Essential Questions:

  1. How do the parts of an electrical circuit work together?
  2. What makes a good circuit design?

Enduring Understandings:

  1. All electrical circuits must include a power source, a load, and a path for electricity to flow. Electricity only flows through a complete circuit.
  2. Conductors and insulators help in designing circuits.

NGSS Standards:

  • 4-PS3-2, 4-PS3-4
  • 5-ESS3-1
  • MS-PS3-3

Background for Facilitator:

Electricity is a type of energy (EXPLAINTHATSTUFF! website) that can build up in one place or flow from one place to another. When electricity gathers in one place it is known as static electricity (does not move); electricity that moves from one place to another is called current electricity. For an electric current to happen, there must be a circuit. A circuit is a closed path or loop around which an electric current flows. Linking electrical components together with pieces of wire cable usually makes a circuit. Thus, in a flashlight, there is a simple circuit with a switch, a lamp, and a battery linked together by a few short pieces of copper (EXPLAINTHATSTUFF! website) wire. When you turn the switch on, electricity flows around the circuit. If there is a break anywhere in the circuit, electricity cannot flow. If one of the wires is broken, for example, the lamp will not light. Reference the EXPLAINTHATSTUFF! website for more background information as needed.

This activity has youth explore what objects may conduct electricity (conductors) and which objects do not conduct electricity (insulators). Metals are generally good conductors of electricity, for example, the washer provided in this activity. Insulators do not conduct electricity, for example, glass marbles, wood, plastic, and most rocks.

Many youth may not have had any formal exposure to electricity or circuits. Be sure to let them know it is ok if they have not had any experience with this before, and if they have, this will hopefully be a new approach for them.  Building a circuit with these materials, while seemingly simple, requires everyone to be open to a new challenge and discovery.  It may also require some grit to keep trying if the light bulb does not light easily.

Vocabulary List:

  • Circuit: A device that provides a path for electric current to flow.
  • Voltage: The force or “pressure” pushing the electricity through the circuit; measured in volts.
  • Conductor: Material that allows the flow of electricity.
  • Insulator: Material which does not allow the flow of electricity.
  • Power: The rate of doing work, measured in watts.
  • Resistance: A material’s opposition to the flow of electric current; measured in ohms.

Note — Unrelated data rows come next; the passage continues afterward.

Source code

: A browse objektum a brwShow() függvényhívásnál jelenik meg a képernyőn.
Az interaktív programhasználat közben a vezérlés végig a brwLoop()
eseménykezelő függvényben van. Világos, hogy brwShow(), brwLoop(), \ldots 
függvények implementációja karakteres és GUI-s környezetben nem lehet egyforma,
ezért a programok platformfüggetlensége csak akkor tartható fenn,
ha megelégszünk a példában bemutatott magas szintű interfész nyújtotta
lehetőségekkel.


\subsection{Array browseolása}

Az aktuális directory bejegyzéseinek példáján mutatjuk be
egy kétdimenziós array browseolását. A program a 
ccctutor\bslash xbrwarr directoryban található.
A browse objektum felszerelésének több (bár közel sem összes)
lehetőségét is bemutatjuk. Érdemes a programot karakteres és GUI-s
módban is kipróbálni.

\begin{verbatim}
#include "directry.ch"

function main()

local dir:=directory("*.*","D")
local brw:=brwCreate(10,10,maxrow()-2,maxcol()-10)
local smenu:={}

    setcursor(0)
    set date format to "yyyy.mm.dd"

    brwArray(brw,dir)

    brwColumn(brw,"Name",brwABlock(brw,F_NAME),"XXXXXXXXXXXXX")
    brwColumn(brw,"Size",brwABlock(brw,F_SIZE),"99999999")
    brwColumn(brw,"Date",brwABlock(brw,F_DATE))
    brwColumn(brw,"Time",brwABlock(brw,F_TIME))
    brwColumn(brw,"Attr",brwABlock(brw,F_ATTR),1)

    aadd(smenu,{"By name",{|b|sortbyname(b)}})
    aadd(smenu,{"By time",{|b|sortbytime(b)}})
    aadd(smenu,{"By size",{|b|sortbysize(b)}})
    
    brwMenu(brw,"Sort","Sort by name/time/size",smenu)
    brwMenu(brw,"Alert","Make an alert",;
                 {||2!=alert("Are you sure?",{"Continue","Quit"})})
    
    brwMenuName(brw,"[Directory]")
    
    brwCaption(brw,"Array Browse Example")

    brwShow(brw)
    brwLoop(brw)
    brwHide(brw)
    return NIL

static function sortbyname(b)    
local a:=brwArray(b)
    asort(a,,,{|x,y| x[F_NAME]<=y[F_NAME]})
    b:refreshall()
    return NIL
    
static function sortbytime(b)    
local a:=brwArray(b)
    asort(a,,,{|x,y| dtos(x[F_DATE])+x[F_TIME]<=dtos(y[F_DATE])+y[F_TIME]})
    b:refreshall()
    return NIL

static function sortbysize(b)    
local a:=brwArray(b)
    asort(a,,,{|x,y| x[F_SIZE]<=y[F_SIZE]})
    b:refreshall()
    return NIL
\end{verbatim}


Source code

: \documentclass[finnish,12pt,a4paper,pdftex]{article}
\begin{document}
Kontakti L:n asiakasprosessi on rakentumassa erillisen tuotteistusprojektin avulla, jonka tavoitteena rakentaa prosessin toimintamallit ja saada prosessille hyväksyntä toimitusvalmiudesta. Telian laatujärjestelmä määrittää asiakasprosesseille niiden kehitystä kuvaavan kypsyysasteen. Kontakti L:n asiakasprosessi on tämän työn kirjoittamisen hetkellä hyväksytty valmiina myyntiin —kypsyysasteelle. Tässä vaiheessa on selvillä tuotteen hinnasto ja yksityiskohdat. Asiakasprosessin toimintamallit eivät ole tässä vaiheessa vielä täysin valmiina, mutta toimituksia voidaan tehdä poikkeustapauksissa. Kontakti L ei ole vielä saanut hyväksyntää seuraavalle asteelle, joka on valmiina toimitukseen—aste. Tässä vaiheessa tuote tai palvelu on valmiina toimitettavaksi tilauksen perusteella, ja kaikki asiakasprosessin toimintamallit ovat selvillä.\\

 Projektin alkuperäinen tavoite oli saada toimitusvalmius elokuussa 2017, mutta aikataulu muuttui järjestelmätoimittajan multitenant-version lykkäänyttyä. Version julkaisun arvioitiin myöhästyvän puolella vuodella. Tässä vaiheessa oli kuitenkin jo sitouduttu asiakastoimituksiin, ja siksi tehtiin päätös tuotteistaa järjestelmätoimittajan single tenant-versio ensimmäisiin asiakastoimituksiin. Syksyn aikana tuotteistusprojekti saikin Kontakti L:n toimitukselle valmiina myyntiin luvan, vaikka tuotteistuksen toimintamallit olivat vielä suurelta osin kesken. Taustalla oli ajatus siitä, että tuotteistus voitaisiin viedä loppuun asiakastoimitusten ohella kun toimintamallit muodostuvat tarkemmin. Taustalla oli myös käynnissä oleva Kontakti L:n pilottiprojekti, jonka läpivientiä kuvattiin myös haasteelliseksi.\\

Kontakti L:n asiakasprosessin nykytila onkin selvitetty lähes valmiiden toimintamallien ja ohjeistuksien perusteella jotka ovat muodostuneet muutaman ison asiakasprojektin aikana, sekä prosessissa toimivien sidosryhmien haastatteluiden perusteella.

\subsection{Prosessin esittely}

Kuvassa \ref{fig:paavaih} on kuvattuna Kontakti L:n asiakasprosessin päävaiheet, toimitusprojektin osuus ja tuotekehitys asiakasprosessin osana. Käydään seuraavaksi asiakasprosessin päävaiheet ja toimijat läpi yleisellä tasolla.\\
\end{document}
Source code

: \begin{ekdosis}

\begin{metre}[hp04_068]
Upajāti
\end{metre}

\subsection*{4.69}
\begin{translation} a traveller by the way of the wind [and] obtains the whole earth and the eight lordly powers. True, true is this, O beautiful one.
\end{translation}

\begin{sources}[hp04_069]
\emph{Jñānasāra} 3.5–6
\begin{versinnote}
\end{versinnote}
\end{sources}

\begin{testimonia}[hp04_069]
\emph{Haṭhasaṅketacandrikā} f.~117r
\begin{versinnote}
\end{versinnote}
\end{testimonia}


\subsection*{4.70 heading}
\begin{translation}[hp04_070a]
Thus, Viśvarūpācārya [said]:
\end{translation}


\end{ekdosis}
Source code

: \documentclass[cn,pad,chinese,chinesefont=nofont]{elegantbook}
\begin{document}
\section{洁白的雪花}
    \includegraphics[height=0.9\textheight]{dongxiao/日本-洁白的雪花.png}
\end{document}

What is a Circuit? Data Sheet

Insulate or Conduct
Draw the complete circuit:

Variables Predict
I or C
I or C
Glass Marble
Aluminum Foil

various elements of setting up a circuit: batteries, wire, small light bulbs, roll of tape, marbles and an acorn
Figure 1.1: What is a Circuit? materials. Goal: Help students visualize how electricity flows through a circuit. (UMaine Extension 4-H Photo, Sarah Sparks)



Begin by playing a few rounds of the game Have You Ever? Facilitators should designate one side of the room as “yes” and one side of the room as “no.” Tell youth that you will be reading statements out loud and they should go stand on the side of the room that best describes their answer to that question. Read these out loud, one at a time, and allow youth to move appropriately.  Where youth stand can help serve as an indication of what their own experience is with renewable energy and energy consumption.

  • Have you ever left the room and not turned out the light?
  • Have you ever seen a wind turbine?
  • Have you ever used energy captured from a wind turbine?
  • Have you ever seen a solar panel?
  • Have you ever used energy captured from a solar panel?
  • Have you ever left the sink on while you brush your teeth?
  • Have you ever walked or ridden a bike to avoid driving somewhere?
  • Have you ever used data on your cell phone instead of using wi-fi (when it was available)?
  • Have you ever used a device powered by a battery (stored energy)?
  • Have you ever unplugged something when you were done using it?
  • Have you ever recycled something?
  • Have you ever used a clothesline (or hung clothes outside to dry)?
  • Have you ever used an air conditioner in the summer or heated your home in the winter?

After youth have played Have You Ever, ask them what they know about how energy is directed to things like lights, cell phone chargers, etc? Help them connect what they brought up in Have You Ever to what they might already know.


  1. Begin by letting youth know that today they are going to build a circuit. Provide each team of students with a set of materials. Before starting, make sure they know that the wire is insulated in the middle, but the open ends can get hot and are sharp.
  2. Explain that each team should construct a working circuit with 2 wires, the 1.5V bulb, and the battery. Challenge them – how many different ways can you put the circuit together to get the light to shine? Reference additional information and diagram below.
  3. Have each participant draw a sketch of the completed circuit in the results table.
  4. After they have completed steps 1-3, let groups know their next step is to construct a working circuit using the LED lights, battery and wires (lights will illuminate).
  5. As groups work on their working circuits, introduce the concept of polarity testing. Polarity testing the LED bulbs can be a way to reinforce concepts of the circuit. Youth can test the polarity by matching the positive and negative terminals of the bulb to the appropriate positive/negative terminals of the batteries. (Tip: in typical LEDs, the longer wire terminal is generally positive).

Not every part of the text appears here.